Data Organization and Download - iffatAGheyas/bioinformatics-tutorial-wiki GitHub Wiki

4.2 Data Organization & Download

Before running any analyses, it pays to have a consistent directory layout and a reliable way to fetch raw FASTQ files from public repositories (SRA/ENA).

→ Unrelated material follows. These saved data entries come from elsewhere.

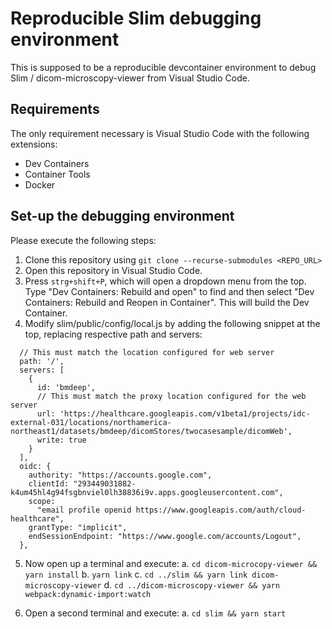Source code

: # Reproducible Slim debugging environment
This is supposed to be a reproducible devcontainer environment to debug Slim / dicom-microscopy-viewer from Visual Studio Code. 

## Requirements
The only requirement necessary is Visual Studio Code with the following extensions: 
- Dev Containers
- Container Tools
- Docker

## Set-up the debugging environment
Please execute the following steps: 
1. Clone this repository using `git clone --recurse-submodules <REPO_URL>`
2. Open this repository in Visual Studio Code. 
3. Press `strg+shift+P`, which will open a dropdown menu from the top. Type "Dev Containers: Rebuild and open" to find and then select "Dev Containers: Rebuild and Reopen in Container". This will build the Dev Container. 
4. Modify slim/public/config/local.js by adding the following snippet at the top, replacing respective path and servers: 

```
  // This must match the location configured for web server
  path: '/',
  servers: [
    {
      id: 'bmdeep',
      // This must match the proxy location configured for the web server
      url: 'https://healthcare.googleapis.com/v1beta1/projects/idc-external-031/locations/northamerica-northeast1/datasets/bmdeep/dicomStores/twocasesample/dicomWeb',
      write: true
    }
  ],
  oidc: {
    authority: "https://accounts.google.com",
    clientId: "293449031882-k4um45hl4g94fsgbnviel0lh38836i9v.apps.googleusercontent.com",
    scope:
      "email profile openid https://www.googleapis.com/auth/cloud-healthcare",
    grantType: "implicit",
    endSessionEndpoint: "https://www.google.com/accounts/Logout",
  },
```

5. Now open up a terminal and execute: 
    a. `cd dicom-microcopy-viewer && yarn install` 
    b. `yarn link`
    c. `cd ../slim && yarn link dicom-microscopy-viewer`
    d. `cd ../dicom-microscopy-viewer && yarn webpack:dynamic-import:watch`

6. Open a second terminal and execute: 
    a. `cd slim && yarn start`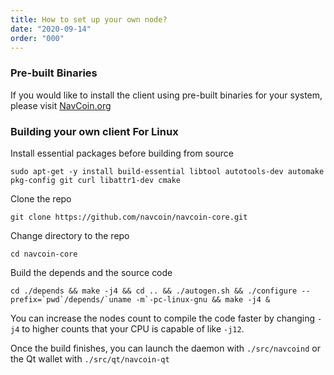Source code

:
 ```yaml
---
title: How to set up your own node?
date: "2020-09-14"
order: "000"
---
```


### Pre-built Binaries

If you would like to install the client using pre-built binaries for your system, please visit [NavCoin.org](https://navcoin.org/en/wallets/#download-core)

### Building your own client For Linux

Install essential packages before building from source

```
sudo apt-get -y install build-essential libtool autotools-dev automake pkg-config git curl libattr1-dev cmake
```

Clone the repo

```
git clone https://github.com/navcoin/navcoin-core.git
```

Change directory to the repo

```
cd navcoin-core
```

Build the depends and the source code

```
cd ./depends && make -j4 && cd .. && ./autogen.sh && ./configure --prefix=`pwd`/depends/`uname -m`-pc-linux-gnu && make -j4 &
```

You can increase the nodes count to compile the code faster by changing `-j4` to higher counts that your CPU is capable of like `-j12`.

Once the build finishes, you can launch the daemon with `./src/navcoind` or the Qt wallet with `./src/qt/navcoin-qt`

📁 Recommended Directory Structure

project_root/
├── metadata/
│   └── samplesheet.tsv        # sample-to-FASTQ mapping & experiment design
│
├── raw_data/                  # downloaded FASTQs
│   ├── SampleA_R1.fastq.gz
│   ├── SampleA_R2.fastq.gz
│   ├── SampleB_R1.fastq.gz
│   └── SampleB_R2.fastq.gz
│
├── qc/                        # FastQC / MultiQC outputs
│   ├── SampleA_fastqc.html
│   └── SampleB_fastqc.html
│
├── trimmed/                   # adapter-/quality-trimmed reads
│   ├── SampleA_trimmed_R1.fastq.gz
│   └── SampleA_trimmed_R2.fastq.gz
│
├── align/                     # alignments (BAM files)
│   ├── SampleA.sorted.bam
│   └── SampleA.sorted.bam.bai
│
├── counts/                    # gene-level count matrices
│   └── counts.tsv
│
└── results/                   # downstream tables & figures
    ├── de_analysis/
    └── enrichment/

Tip: keep your samplesheet.tsv under metadata/ and refer to it in all pipeline steps to automatically assign file paths and group labels.

⬇️ Fetching from NCBI SRA

Install SRA Toolkit

conda install -c bioconda sra-tools

Download & split paired-end reads

# example accession SRR1234567
prefetch SRR1234567

# convert to FASTQ, split paired reads:
fasterq-dump SRR1234567 \
  --split-files \
  --outdir raw_data \
  --threads 4

# optionally gzip the outputs
pigz -p 4 raw_data/SRR1234567_*.fastq

Rename for clarity (match SampleID in your metadata)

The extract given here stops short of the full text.